■ **Aim of the exercise**
The entries below contain a line with "<details><summary>주식 수익률 시나리오" and a line with "보험회사는 변액보험 펀드". Retype exactly everything from the first down to the second, both included, and nothing else.

■ **Data listing**
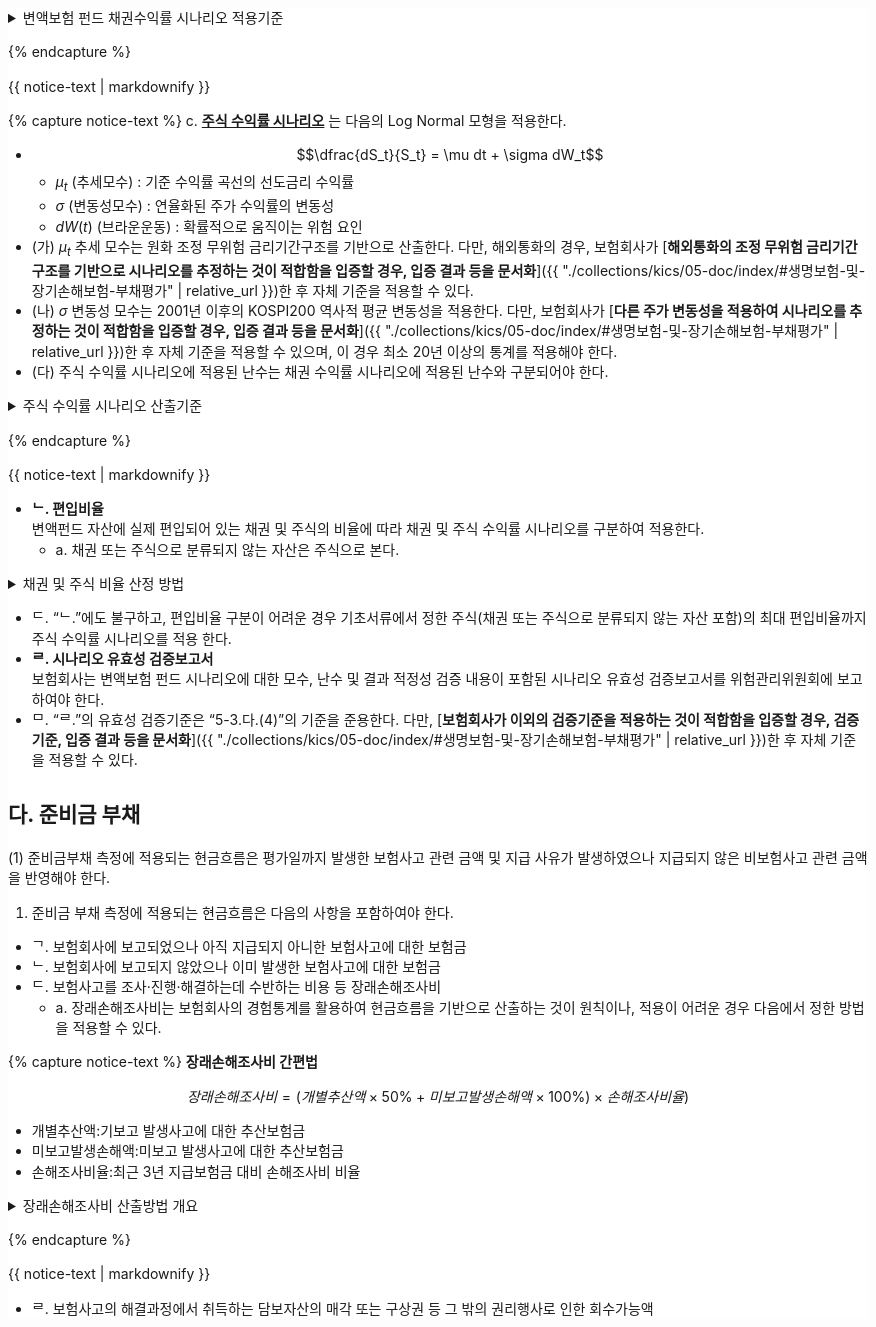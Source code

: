 <details><summary>변액보험 펀드 채권수익률 시나리오 적용기준</summary></details>

{% endcapture %}
<div class="notice">{{ notice-text | markdownify }}</div>


{% capture notice-text %}
c. **<u>주식 수익률 시나리오</u>** 는 다음의 Log Normal 모형을 적용한다.

- $$\dfrac{dS_t}{S_t} = \mu dt + \sigma dW_t$$
  - $\mu_t$ (추세모수) : 기준 수익률 곡선의 선도금리 수익률
  - $\sigma$ (변동성모수) : 연율화된 주가 수익률의 변동성
  - $dW(t)$ (브라운운동) : 확률적으로 움직이는 위험 요인
- (가) $\mu_t$ 추세 모수는 원화 조정 무위험 금리기간구조를 기반으로 산출한다. 다만, 해외통화의 경우, 보험회사가 [**해외통화의 조정 무위험 금리기간구조를 기반으로 시나리오를 추정하는 것이 적합함을 입증할 경우, 입증 결과 등을 문서화**]({{ "./collections/kics/05-doc/index/#생명보험-및-장기손해보험-부채평가" | relative_url }})한 후 자체 기준을 적용할 수 있다.
- (나) $\sigma$ 변동성 모수는 2001년 이후의 KOSPI200 역사적 평균 변동성을 적용한다. 다만, 보험회사가 [**다른 주가 변동성을 적용하여 시나리오를 추정하는 것이 적합함을 입증할 경우, 입증 결과 등을 문서화**]({{ "./collections/kics/05-doc/index/#생명보험-및-장기손해보험-부채평가" | relative_url }})한 후 자체 기준을 적용할 수 있으며, 이 경우 최소 20년 이상의 통계를 적용해야 한다.
- (다) 주식 수익률 시나리오에 적용된 난수는 채권 수익률 시나리오에 적용된 난수와 구분되어야 한다.

<details><summary>주식 수익률 시나리오 산출기준</summary></details>

{% endcapture %}
<div class="notice">{{ notice-text | markdownify }}</div>



- **ᄂ. 편입비율**   
변액펀드 자산에 실제 편입되어 있는 채권 및 주식의 비율에 따라 채권 및 주식 수익률 시나리오를 구분하여 적용한다.
  - a. 채권 또는 주식으로 분류되지 않는 자산은 주식으로 본다.

<details><summary>채권 및 주식 비율 산정 방법</summary></details>

- ᄃ. “ᄂ.”에도 불구하고, 편입비율 구분이 어려운 경우 기초서류에서 정한 주식(채권 또는 주식으로 분류되지 않는 자산 포함)의 최대 편입비율까지 주식 수익률 시나리오를 적용 한다.
- **ᄅ. 시나리오 유효성 검증보고서**   
보험회사는 변액보험 펀드 시나리오에 대한 모수, 난수 및 결과 적정성 검증 내용이 포함된 시나리오 유효성 검증보고서를 위험관리위원회에 보고하여야 한다.
- ᄆ. “ᄅ.”의 유효성 검증기준은 “5-3.다.(4)”의 기준을 준용한다. 다만, [**보험회사가 이외의 검증기준을 적용하는 것이 적합함을 입증할 경우, 검증기준, 입증 결과 등을 문서화**]({{ "./collections/kics/05-doc/index/#생명보험-및-장기손해보험-부채평가" | relative_url }})한 후 자체 기준을 적용할 수 있다.


## 다. 준비금 부채
(1) 준비금부채 측정에 적용되는 현금흐름은 평가일까지 발생한 보험사고 관련 금액 및 지급 사유가 발생하였으나 지급되지 않은 비보험사고 관련 금액을 반영해야 한다.
1. 준비금 부채 측정에 적용되는 현금흐름은 다음의 사항을 포함하여야 한다.
- ᄀ. 보험회사에 보고되었으나 아직 지급되지 아니한 보험사고에 대한 보험금
- ᄂ. 보험회사에 보고되지 않았으나 이미 발생한 보험사고에 대한 보험금
- ᄃ. 보험사고를 조사·진행·해결하는데 수반하는 비용 등 장래손해조사비
  - a. 장래손해조사비는 보험회사의 경험통계를 활용하여 현금흐름을 기반으로 산출하는 것이 원칙이나, 적용이 어려운 경우 다음에서 정한 방법을 적용할 수 있다.

{% capture notice-text %}
**장래손해조사비 간편법**

$$장래손해조사비 =(개별추산액×50\%+미보고발생손해액×100\%)×손해조사비율)$$
- 개별추산액:기보고 발생사고에 대한 추산보험금
- 미보고발생손해액:미보고 발생사고에 대한 추산보험금
- 손해조사비율:최근 3년 지급보험금 대비 손해조사비 비율

<details><summary>장래손해조사비 산출방법 개요</summary></details>

{% endcapture %}
<div class="notice">{{ notice-text | markdownify }}</div>



- ᄅ. 보험사고의 해결과정에서 취득하는 담보자산의 매각 또는 구상권 등 그 밖의 권리행사로 인한 회수가능액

■ **Written reply**
<details><summary>주식 수익률 시나리오 산출기준</summary></details>

{% endcapture %}
<div class="notice">{{ notice-text | markdownify }}</div>



- **ᄂ. 편입비율**   
변액펀드 자산에 실제 편입되어 있는 채권 및 주식의 비율에 따라 채권 및 주식 수익률 시나리오를 구분하여 적용한다.
  - a. 채권 또는 주식으로 분류되지 않는 자산은 주식으로 본다.

<details><summary>채권 및 주식 비율 산정 방법</summary></details>

- ᄃ. “ᄂ.”에도 불구하고, 편입비율 구분이 어려운 경우 기초서류에서 정한 주식(채권 또는 주식으로 분류되지 않는 자산 포함)의 최대 편입비율까지 주식 수익률 시나리오를 적용 한다.
- **ᄅ. 시나리오 유효성 검증보고서**   
보험회사는 변액보험 펀드 시나리오에 대한 모수, 난수 및 결과 적정성 검증 내용이 포함된 시나리오 유효성 검증보고서를 위험관리위원회에 보고하여야 한다.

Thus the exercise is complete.